Ritornò al covo che era ormai notte fonda. Gli altri membri dell’Akatsuki erano svegli ad aspettarlo. Ma ormai avevano perso ogni speranza. Quando…

«VOILA’! Senpai! Nakama! Sono tornato!» «Ah, beh, guarda, se fosse stato per me ti avrei chiuso la porta dietro le spalle già quando uscivi per la missione» ribatté Deidara «ma il capo sostiene che non possiamo perdere altri membri, quindi niente salti per aria» «OOOH, SENPAI! Non fate così!» «Hai i soldi?» la domanda di Kakuzu per interromperli «Certo! Ho consegnato cinque ninja disertori e mi hanno dato questa bella valigia piena zeppa di soldi!» «Beh, allora possiamo perdonare il nostro Tobi che… Oh, dov’è finito?» chiese Kisame «Sono in bagno, a farmi una docc…» si sentì uno schiaffo, e anche bello forte «TOBI! Fila via! Vattene!» La voce di Konan era più echeggiante che mai. Tobi corse subito via. «Scusi, Konan-senpai! Non sapevo che c’era lei, sotto la doccia!» gridava, e intanto correva, inseguito da una saponetta che, secondo più secondo meno, lo raggiunse con un botto da farlo cadere con la faccia (maschera, si intende) letteralmente attaccata al suolo. «Wops, dovevo dirti che c’è Konan, sotto la doccia» lo schernì Hidan «ma evidentemente l’hai scoperto da solo…» «HEY! CHI HA DISTRUTTO LE MIE MARIONETTE!!??» Si sentì la voce di Sasori «Ah… devono essere state distrutte dall’esplosione della scultura di Deidara-senpai stamattina…» disse Tobi.
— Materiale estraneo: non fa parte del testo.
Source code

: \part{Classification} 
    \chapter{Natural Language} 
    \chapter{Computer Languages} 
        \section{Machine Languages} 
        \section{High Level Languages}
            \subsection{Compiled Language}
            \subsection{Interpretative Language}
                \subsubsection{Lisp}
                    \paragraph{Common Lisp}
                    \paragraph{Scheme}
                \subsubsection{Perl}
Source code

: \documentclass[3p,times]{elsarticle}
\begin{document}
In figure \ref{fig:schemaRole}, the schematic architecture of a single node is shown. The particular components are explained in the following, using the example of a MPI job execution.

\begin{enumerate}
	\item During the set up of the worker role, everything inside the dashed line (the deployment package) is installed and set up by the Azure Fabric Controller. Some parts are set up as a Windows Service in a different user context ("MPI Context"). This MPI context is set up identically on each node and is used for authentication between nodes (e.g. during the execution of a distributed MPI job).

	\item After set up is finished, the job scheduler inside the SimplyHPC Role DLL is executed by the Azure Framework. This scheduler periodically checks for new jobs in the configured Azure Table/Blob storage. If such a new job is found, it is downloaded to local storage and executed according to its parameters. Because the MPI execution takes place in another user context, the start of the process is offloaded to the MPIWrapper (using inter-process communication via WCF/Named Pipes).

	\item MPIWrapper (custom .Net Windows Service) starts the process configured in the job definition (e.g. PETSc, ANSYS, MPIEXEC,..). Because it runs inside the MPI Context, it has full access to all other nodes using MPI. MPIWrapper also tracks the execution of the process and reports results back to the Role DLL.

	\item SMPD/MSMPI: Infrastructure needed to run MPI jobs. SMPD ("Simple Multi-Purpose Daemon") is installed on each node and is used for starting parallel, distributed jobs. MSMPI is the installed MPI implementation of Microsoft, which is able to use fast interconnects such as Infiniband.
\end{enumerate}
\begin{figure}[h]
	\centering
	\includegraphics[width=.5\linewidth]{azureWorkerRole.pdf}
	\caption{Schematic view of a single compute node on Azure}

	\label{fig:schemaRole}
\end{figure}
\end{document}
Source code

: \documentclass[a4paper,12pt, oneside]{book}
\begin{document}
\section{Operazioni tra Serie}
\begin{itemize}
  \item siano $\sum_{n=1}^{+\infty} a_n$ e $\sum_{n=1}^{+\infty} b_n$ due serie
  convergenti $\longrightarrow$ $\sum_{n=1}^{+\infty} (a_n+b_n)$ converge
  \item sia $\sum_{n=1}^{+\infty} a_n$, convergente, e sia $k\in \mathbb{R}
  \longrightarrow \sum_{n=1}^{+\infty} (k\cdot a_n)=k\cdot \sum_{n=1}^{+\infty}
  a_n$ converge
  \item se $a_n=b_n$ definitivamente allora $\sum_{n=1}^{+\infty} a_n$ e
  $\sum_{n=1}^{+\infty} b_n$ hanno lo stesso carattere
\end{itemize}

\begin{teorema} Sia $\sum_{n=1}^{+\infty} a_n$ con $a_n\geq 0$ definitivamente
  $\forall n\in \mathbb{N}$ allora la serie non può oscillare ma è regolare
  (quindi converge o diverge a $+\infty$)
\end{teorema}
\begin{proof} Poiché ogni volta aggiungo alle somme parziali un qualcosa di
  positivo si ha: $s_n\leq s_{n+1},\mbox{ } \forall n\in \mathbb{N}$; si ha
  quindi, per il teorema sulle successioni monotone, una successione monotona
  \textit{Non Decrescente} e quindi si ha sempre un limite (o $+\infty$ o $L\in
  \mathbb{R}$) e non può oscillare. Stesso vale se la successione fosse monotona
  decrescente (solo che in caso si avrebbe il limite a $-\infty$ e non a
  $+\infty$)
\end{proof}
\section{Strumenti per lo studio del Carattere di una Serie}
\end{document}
In un lampo, Sasori fu letteralmente su Deidara. «TU… COOOSA!!?? Come hai osato!» gridava, ma Deidara lo zittì «Guarda che è stato Tobi a far esplodere la mia preziosissima opera d’arte!!» «Senpai, non mi lanci la patata bollente!!» cercò di difendersi Tobi «Ma se è tutto vero!!» rispose a suo tono Deidara. Poco dopo, Tobi, cercava di scappare dai due maniaci d’arte, che lo rincorrevano per tutta la stanza… «Su, ora basta litigare. Mangiamo e andiamo a dormire.» Disse Zetsu. Intanto si era creato il caos per tutte le bravate che aveva combinato Tobi quel giorno. Pain, che cercava di rimanere calmo, acconsentì alla proposta di Zetsu. «Esatto, capo! Oggi mi sono davvero divertito, tra missioni e battibecchi… vorrei proprio un altro giorno così!» rise Tobi. Tutti: «ASSOLUTAMENTE NO!!!!!»